Build Your Own Backdoor Attack

This is a simple demonstration of how to build a backdoor attack using our framework.

We take the default case of creating a data poisoning attack as an example. (We inherit from the BadNet class in ./attack/badnet.py and create your own attack)

  • Hyperparameter setting and basic configuration

    • First by inheriting from the NormalCase class, we have basic training hyperaparameters in args. You can add more into the parser for your specific usages.
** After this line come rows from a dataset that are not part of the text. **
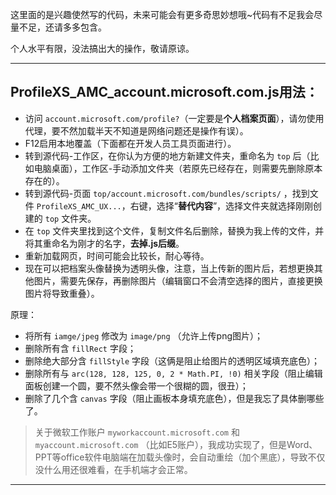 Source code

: 这里面的是兴趣使然写的代码，未来可能会有更多奇思妙想哦~代码有不足我会尽量不足，还请多多包含。

个人水平有限，没法搞出大的操作，敬请原谅。

---

## ProfileXS_AMC_account.microsoft.com.js用法：
- 访问 `account.microsoft.com/profile?`（一定要是**个人档案页面**），请勿使用代理，要不然加载半天不知道是网络问题还是操作有误）。
- F12启用本地覆盖（下面都在开发人员工具页面进行）。
- 转到源代码-工作区，在你认为方便的地方新建文件夹，重命名为 `top` 后（比如电脑桌面），工作区-手动添加文件夹（若原先已经存在，则需要先删除原本存在的）。
- 转到源代码-页面 `top/account.microsoft.com/bundles/scripts/` ，找到文件 `ProfileXS_AMC_UX...`，右键，选择“**替代内容**”，选择文件夹就选择刚刚创建的 `top` 文件夹。
- 在 `top` 文件夹里找到这个文件，复制文件名后删除，替换为我上传的文件，并将其重命名为刚才的名字，**去掉.js后缀**。
- 重新加载网页，时间可能会比较长，耐心等待。
- 现在可以把档案头像替换为透明头像，注意，当上传新的图片后，若想更换其他图片，需要先保存，再删除图片（编辑窗口不会清空选择的图片，直接更换图片将导致重叠）。

原理：
- 将所有 `iamge/jpeg` 修改为 `image/png` （允许上传png图片）；
- 删除所有含 `fillRect` 字段；
- 删除绝大部分含 `fillStyle` 字段（这俩是阻止给图片的透明区域填充底色）；
- 删除所有与 `arc(128, 128, 125, 0, 2 * Math.PI, !0)` 相关字段（阻止编辑面板创建一个圆，要不然头像会带一个很糊的圆，很丑）；
- 删除了几个含 `canvas` 字段（阻止画板本身填充底色），但是我忘了具体删哪些了。
  
>关于微软工作账户 `myworkaccount.microsoft.com` 和 `myaccount.microsoft.com` （比如E5账户），我成功实现了，但是Word、PPT等office软件电脑端在加载头像时，会自动重绘（加个黑底），导致不仅没什么用还很难看，在手机端才会正常。

---

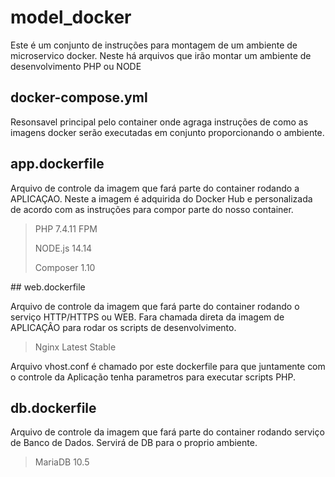 # model_docker

Este é um conjunto de instruções para montagem de um ambiente de microservico docker. Neste há arquivos que irão montar um ambiente de desenvolvimento PHP ou NODE

## docker-compose.yml

Resonsavel principal pelo container onde agraga instruções de como as imagens docker serão executadas em conjunto proporcionando o ambiente.

## app.dockerfile

Arquivo de controle da imagem que fará parte do container rodando a APLICAÇAO. Neste a imagem é adquirida do Docker Hub e personalizada de acordo com as instruções para compor parte do nosso container.

> PHP 7.4.11 FPM
> 
> NODE.js 14.14
> 
> Composer 1.10

## web.dockerfile

Arquivo de controle da imagem que fará parte do container rodando o serviço HTTP/HTTPS ou WEB. Fara chamada direta da imagem de APLICAÇÂO para rodar os scripts de desenvolvimento.

> Nginx Latest Stable

Arquivo vhost.conf é chamado por este dockerfile para que juntamente com o controle da Aplicação tenha parametros para executar scripts PHP.

## db.dockerfile

Arquivo de controle da imagem que fará parte do container rodando serviço de Banco de Dados. Servirá de DB para o proprio ambiente.

> MariaDB 10.5
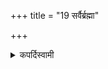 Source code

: +++
title = "19 सर्वैर्ब्रह्मा"

+++

<details><summary>कपर्दिस्वामी</summary>


<details>

<details><summary>हरदत्तः</summary>


<details>

<details><summary>Müller</summary>

The Brahma-priest with all.

#####  Commentary

'With all' means with the three Vedas, because the Brahma-priest, or superintendent of the whole sacrifice, must be acquainted with the three Vedas. Others would include the Atharva-veda.
</details>

<details><summary>थिते</summary>

सर्वैर्ब्रह्मा १९
</details>
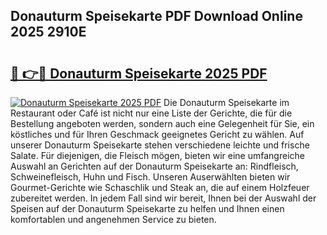 ## Donauturm Speisekarte PDF Download Online 2025 2910E

# <h2><a href="http://gc6ulq.nevu.top/?p=Donauturm+Speisekarte">🔗 👉🔴 Donauturm Speisekarte 2025 PDF</a></h2>

[![Donauturm Speisekarte 2025 PDF](https://i.imgur.com/dBaPXMq.png)](http://gc6ulq.nevu.top/?p=Donauturm+Speisekarte)
Die Donauturm Speisekarte im Restaurant oder Café ist nicht nur eine Liste der Gerichte, die für die Bestellung angeboten werden, sondern auch eine Gelegenheit für Sie, ein köstliches und für Ihren Geschmack geeignetes Gericht zu wählen. Auf unserer Donauturm Speisekarte stehen verschiedene leichte und frische Salate. Für diejenigen, die Fleisch mögen, bieten wir eine umfangreiche Auswahl an Gerichten auf der Donauturm Speisekarte an: Rindfleisch, Schweinefleisch, Huhn und Fisch. Unseren Auserwählten bieten wir Gourmet-Gerichte wie Schaschlik und Steak an, die auf einem Holzfeuer zubereitet werden. In jedem Fall sind wir bereit, Ihnen bei der Auswahl der Speisen auf der Donauturm Speisekarte zu helfen und Ihnen einen komfortablen und angenehmen Service zu bieten.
      parser = argparse.ArgumentParser(description=sys.argv[0])
      parser = self.set_args(parser)
      
    • Then we add the hyperparameters for the backdoor attack

      parser = self.set_bd_args(parser)
      
    • We load the default clean and backdoor hyperparameters into our args

      self.add_bd_yaml_to_args(args)
      self.add_yaml_to_args(args)
      
    • After all above we parse the args and initial all save path and other log settings

      args = self.process_args(args)
      self.prepare(args)
      
  • Backdoor dataset generation

    • We first load the clean dataset

      train_dataset_without_transform, \
      train_img_transform, \
      train_label_transform, \
      test_dataset_without_transform, \
      test_img_transform, \
      test_label_transform, \
      clean_train_dataset_with_transform, \
      clean_train_dataset_targets, \
      clean_test_dataset_with_transform, \
      clean_test_dataset_targets \
          = self.benign_prepare()
      
    • Then we can get image trigger injection functions and label manipulation function

      train_bd_img_transform, test_bd_img_transform = bd_attack_img_trans_generate(args)
      bd_label_transform = bd_attack_label_trans_generate(args)
      
      • bd_attack_img_trans_generate() is at backdoorbench/utils/aggregate_block/bd_attack_generate.py, you can add you trigger injection function here and call them by args.attack

      • bd_attack_label_trans_generate is also at backdoorbench/utils/aggregate_block/bd_attack_generate.py, we already implement basic all-to-one and all-to-all, you can add your own label manipulation function.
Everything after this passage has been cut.